[Dataset entries]
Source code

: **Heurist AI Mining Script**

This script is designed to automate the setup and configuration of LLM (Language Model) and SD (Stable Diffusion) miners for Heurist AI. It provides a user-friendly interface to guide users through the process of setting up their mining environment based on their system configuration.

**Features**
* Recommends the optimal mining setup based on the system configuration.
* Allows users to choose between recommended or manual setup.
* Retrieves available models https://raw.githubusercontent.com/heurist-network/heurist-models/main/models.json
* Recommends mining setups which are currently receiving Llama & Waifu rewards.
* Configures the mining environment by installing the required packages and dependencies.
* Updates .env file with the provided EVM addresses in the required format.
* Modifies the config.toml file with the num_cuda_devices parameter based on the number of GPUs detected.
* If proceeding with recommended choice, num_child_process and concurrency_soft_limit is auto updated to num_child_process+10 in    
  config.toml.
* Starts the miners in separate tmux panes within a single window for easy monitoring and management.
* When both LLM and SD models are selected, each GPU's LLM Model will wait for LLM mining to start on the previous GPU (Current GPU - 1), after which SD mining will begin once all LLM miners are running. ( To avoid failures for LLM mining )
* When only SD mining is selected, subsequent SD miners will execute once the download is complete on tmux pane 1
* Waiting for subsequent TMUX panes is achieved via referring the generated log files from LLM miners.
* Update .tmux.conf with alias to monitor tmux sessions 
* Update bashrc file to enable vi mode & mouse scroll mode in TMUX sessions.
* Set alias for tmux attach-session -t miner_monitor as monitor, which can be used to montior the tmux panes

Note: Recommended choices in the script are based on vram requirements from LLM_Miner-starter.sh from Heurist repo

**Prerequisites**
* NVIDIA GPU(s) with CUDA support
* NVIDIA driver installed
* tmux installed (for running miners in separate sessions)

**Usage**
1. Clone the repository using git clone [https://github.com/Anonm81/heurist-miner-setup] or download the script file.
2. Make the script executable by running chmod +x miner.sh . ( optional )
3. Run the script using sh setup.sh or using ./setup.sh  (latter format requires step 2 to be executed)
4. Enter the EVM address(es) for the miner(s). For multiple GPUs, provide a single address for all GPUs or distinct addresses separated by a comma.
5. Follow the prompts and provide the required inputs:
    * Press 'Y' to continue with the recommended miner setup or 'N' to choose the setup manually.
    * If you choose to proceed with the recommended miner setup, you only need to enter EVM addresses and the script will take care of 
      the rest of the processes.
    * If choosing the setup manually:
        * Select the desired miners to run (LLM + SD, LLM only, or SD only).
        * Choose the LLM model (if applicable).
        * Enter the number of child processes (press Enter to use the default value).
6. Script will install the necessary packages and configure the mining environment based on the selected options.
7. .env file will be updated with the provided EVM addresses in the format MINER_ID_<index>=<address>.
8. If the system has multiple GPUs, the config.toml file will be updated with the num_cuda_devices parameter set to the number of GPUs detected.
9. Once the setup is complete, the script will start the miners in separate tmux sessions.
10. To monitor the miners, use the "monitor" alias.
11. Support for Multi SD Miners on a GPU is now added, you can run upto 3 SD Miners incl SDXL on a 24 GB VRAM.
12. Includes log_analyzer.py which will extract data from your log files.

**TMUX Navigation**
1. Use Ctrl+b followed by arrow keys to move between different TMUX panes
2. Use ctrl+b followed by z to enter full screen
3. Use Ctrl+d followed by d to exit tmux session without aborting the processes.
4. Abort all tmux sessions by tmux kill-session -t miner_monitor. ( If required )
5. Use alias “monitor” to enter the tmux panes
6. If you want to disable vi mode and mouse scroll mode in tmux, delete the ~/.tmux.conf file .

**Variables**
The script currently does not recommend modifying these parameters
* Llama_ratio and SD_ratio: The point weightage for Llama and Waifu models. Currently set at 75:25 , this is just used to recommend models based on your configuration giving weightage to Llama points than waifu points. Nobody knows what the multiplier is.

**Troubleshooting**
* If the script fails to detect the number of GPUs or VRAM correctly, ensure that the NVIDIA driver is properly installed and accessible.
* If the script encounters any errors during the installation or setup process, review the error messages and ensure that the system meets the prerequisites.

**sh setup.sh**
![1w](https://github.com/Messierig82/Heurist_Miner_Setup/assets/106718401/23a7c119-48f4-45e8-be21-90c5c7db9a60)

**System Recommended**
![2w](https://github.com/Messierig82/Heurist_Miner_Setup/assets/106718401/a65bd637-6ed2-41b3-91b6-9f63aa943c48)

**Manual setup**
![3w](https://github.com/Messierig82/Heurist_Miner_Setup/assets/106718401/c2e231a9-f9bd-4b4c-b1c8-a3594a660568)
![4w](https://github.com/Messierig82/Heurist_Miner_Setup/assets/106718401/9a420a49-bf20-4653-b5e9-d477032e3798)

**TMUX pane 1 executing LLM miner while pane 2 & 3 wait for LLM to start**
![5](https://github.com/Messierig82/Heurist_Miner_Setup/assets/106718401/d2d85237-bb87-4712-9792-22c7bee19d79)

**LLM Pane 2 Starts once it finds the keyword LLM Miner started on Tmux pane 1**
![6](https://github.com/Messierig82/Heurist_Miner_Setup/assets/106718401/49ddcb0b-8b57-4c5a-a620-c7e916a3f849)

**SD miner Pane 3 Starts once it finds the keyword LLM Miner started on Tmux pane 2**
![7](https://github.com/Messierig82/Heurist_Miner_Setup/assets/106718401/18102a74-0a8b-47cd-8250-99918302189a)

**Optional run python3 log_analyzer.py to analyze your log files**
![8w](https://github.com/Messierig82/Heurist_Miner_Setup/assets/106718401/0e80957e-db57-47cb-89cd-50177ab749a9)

* **INSTRUCTIONS TO FOLLOW**
The lines to extract from the data above begin with the line containing "NVIDIA driver installed" and end with the line containing "1. Clone the". Extract them exactly, including both.

* **TASK RESPONSE**
* NVIDIA driver installed
* tmux installed (for running miners in separate sessions)

**Usage**
1. Clone the repository using git clone [https://github.com/Anonm81/heurist-miner-setup] or download the script file.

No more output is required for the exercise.